The Telegraph reported on Monday how a Cambridge University study indicated that a prototype bamboo cricket bat had a larger sweet spot than a traditional willow blade, is stronger, more sustainable and cheaper to produce.

The lower cost could boost participation in countries such as India and China which have fewer financial resources, according to the research published in the Journal of Sports Engineering and Technology.

The study indicated that bamboo is 22 percent stiffer than willow which increases the speed at which the ball leaves the bat.

Researchers said the sweet spot on their prototype performed 19 percent better than that on a traditional willow bat and was closer to the toe.

Dr Darshil Shah of Cambridge's Centre for Natural Material Innovation, who is a former member of Thailand's under-19 national cricket team, said: "This is a batsman's dream.

"The sweet spot on a bamboo bat makes it much easier to hit a four off a yorker for starters, but it's exciting for all kinds of strokes.

"We'd just need to adjust our technique to make the most of it, and the bat's design requires a little optimisation too."

The investigations included microscopic analysis, video capture technology, computer modelling, compression testing, and testing for vibrations.

Players using bamboo bats would not feel any more vibration than with a willow bat, according to the research.

The study points out there is a shortage of good-quality willow, which takes up to 15 years to mature - mostly in England - to the point where the wood can be used to make cricket bats.

By contrast, the maturing age of Moso bamboo is five to six years and it grows abundantly in China, south-east Asia and South America.

Study co-author Ben Tinkler-Davies said: "Cricket brings you really close to nature, you spend hours out in the field, but I think the sport can do a lot more for the environment by promoting sustainability.

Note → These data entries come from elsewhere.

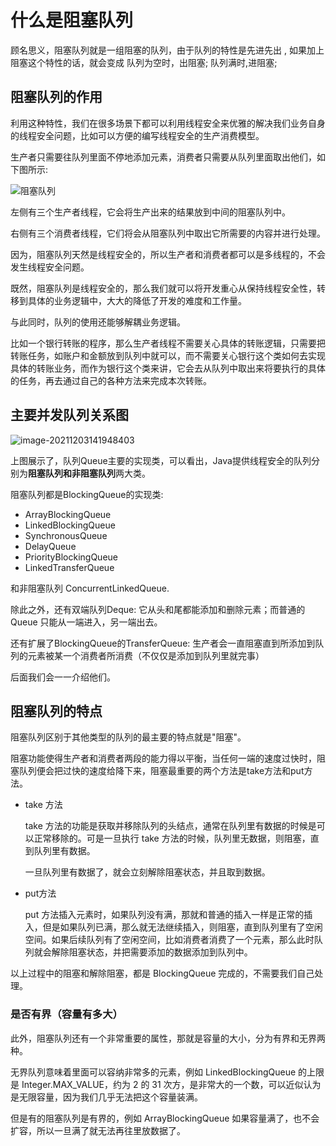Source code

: # 什么是阻塞队列

顾名思义，阻塞队列就是一组阻塞的队列，由于队列的特性是先进先出 , 如果加上阻塞这个特性的话，就会变成 队列为空时，出阻塞; 队列满时,进阻塞; 

## 阻塞队列的作用

利用这种特性，我们在很多场景下都可以利用线程安全来优雅的解决我们业务自身的线程安全问题，比如可以方便的编写线程安全的生产消费模型。

生产者只需要往队列里面不停地添加元素，消费者只需要从队列里面取出他们，如下图所示:

![阻塞队列](http://java-engineer.ztianzeng.com/uPic/%E9%98%BB%E5%A1%9E%E9%98%9F%E5%88%97.png)

左侧有三个生产者线程，它会将生产出来的结果放到中间的阻塞队列中。

右侧有三个消费者线程，它们将会从阻塞队列中取出它所需要的内容并进行处理。

因为，阻塞队列天然是线程安全的，所以生产者和消费者都可以是多线程的，不会发生线程安全问题。

既然，阻塞队列是线程安全的，那么我们就可以将开发重心从保持线程安全性，转移到具体的业务逻辑中，大大的降低了开发的难度和工作量。

与此同时，队列的使用还能够解耦业务逻辑。

比如一个银行转账的程序，那么生产者线程不需要关心具体的转账逻辑，只需要把转账任务，如账户和金额放到队列中就可以，而不需要关心银行这个类如何去实现具体的转账业务，而作为银行这个类来讲，它会去从队列中取出来将要执行的具体的任务，再去通过自己的各种方法来完成本次转账。 

## 主要并发队列关系图

![image-20211203141948403](http://java-engineer.ztianzeng.com/uPic/image-20211203141948403.png)

上图展示了，队列Queue主要的实现类，可以看出，Java提供线程安全的队列分别为**阻塞队列和非阻塞队列**两大类。

阻塞队列都是BlockingQueue的实现类:

+ ArrayBlockingQueue
+ LinkedBlockingQueue
+ SynchronousQueue
+ DelayQueue
+ PriorityBlockingQueue 
+ LinkedTransferQueue

和非阻塞队列 ConcurrentLinkedQueue.

除此之外，还有双端队列Deque: 它从头和尾都能添加和删除元素；而普通的 Queue 只能从一端进入，另一端出去。

还有扩展了BlockingQueue的TransferQueue:	生产者会一直阻塞直到所添加到队列的元素被某一个消费者所消费（不仅仅是添加到队列里就完事）

后面我们会一一介绍他们。

## 阻塞队列的特点

阻塞队列区别于其他类型的队列的最主要的特点就是"阻塞"。

阻塞功能使得生产者和消费者两段的能力得以平衡，当任何一端的速度过快时，阻塞队列便会把过快的速度给降下来，阻塞最重要的两个方法是take方法和put方法。

+ take 方法

  take 方法的功能是获取并移除队列的头结点，通常在队列里有数据的时候是可以正常移除的。可是一旦执行 take 方法的时候，队列里无数据，则阻塞，直到队列里有数据。

  一旦队列里有数据了，就会立刻解除阻塞状态，并且取到数据。

+ put方法

  put 方法插入元素时，如果队列没有满，那就和普通的插入一样是正常的插入，但是如果队列已满，那么就无法继续插入，则阻塞，直到队列里有了空闲空间。如果后续队列有了空闲空间，比如消费者消费了一个元素，那么此时队列就会解除阻塞状态，并把需要添加的数据添加到队列中。

以上过程中的阻塞和解除阻塞，都是 BlockingQueue 完成的，不需要我们自己处理。

### 是否有界（容量有多大）

此外，阻塞队列还有一个非常重要的属性，那就是容量的大小，分为有界和无界两种。

无界队列意味着里面可以容纳非常多的元素，例如 LinkedBlockingQueue 的上限是 Integer.MAX_VALUE，约为 2 的 31 次方，是非常大的一个数，可以近似认为是无限容量，因为我们几乎无法把这个容量装满。

但是有的阻塞队列是有界的，例如 ArrayBlockingQueue 如果容量满了，也不会扩容，所以一旦满了就无法再往里放数据了。

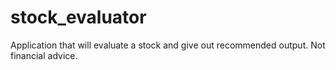 # stock_evaluator
Application that will evaluate a stock and give out recommended output. Not financial advice.  
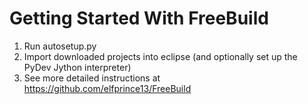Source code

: Getting Started With FreeBuild
==============================

1. Run autosetup.py
2. Import downloaded projects into eclipse (and optionally set up the PyDev Jython interpreter)
3. See more detailed instructions at https://github.com/elfprince13/FreeBuild

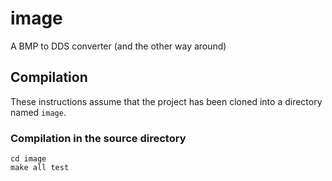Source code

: # image

A BMP to DDS converter (and the other way around)

## Compilation

These instructions assume that the project has been
cloned into a directory named `image`.

### Compilation in the source directory

    cd image
    make all test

"We've identified a golden opportunity to achieve that while also helping lower income countries to produce bats at lower cost."

The materials used to make cricket bats are regulated by the Marylebone Cricket Club (MCC), the sport's governing body, and rules say "the blade shall consist solely of wood".

Dr Shah said: "Bamboo is a grass not a wood so there would need to be discussions with the MCC, but we think playing with a bamboo bat would be within the spirit of the game because it's a plant-based material and cane, a type of grass, is already used in the handle.

"Tradition is really important but think about how much cricket bats, pads, gloves and helmets have already evolved.

"The width and thickness of bats have changed dramatically over the decades.

"So if we can go back to having thinner blades but made from bamboo, while improving performance, outreach and sustainability, then why not?"

The pair tested the sound of leather on bamboo and Mr Tinkler-Davies insisted the frequency is "very similar" to willow, adding: "Whether you're playing or spectating, you wouldn't notice much of a difference.

"Our first prototype bat is 40% heavier than most full-size willow cricket bats so we now need to work out the optimum design to reduce that.

"Because laminated bamboo is so strong, we're very confident we can make a bamboo bat light enough, even for today's fast-scoring, short forms of the game."

The researchers hope to enter discussions with the MCC and leading bat manufacturers.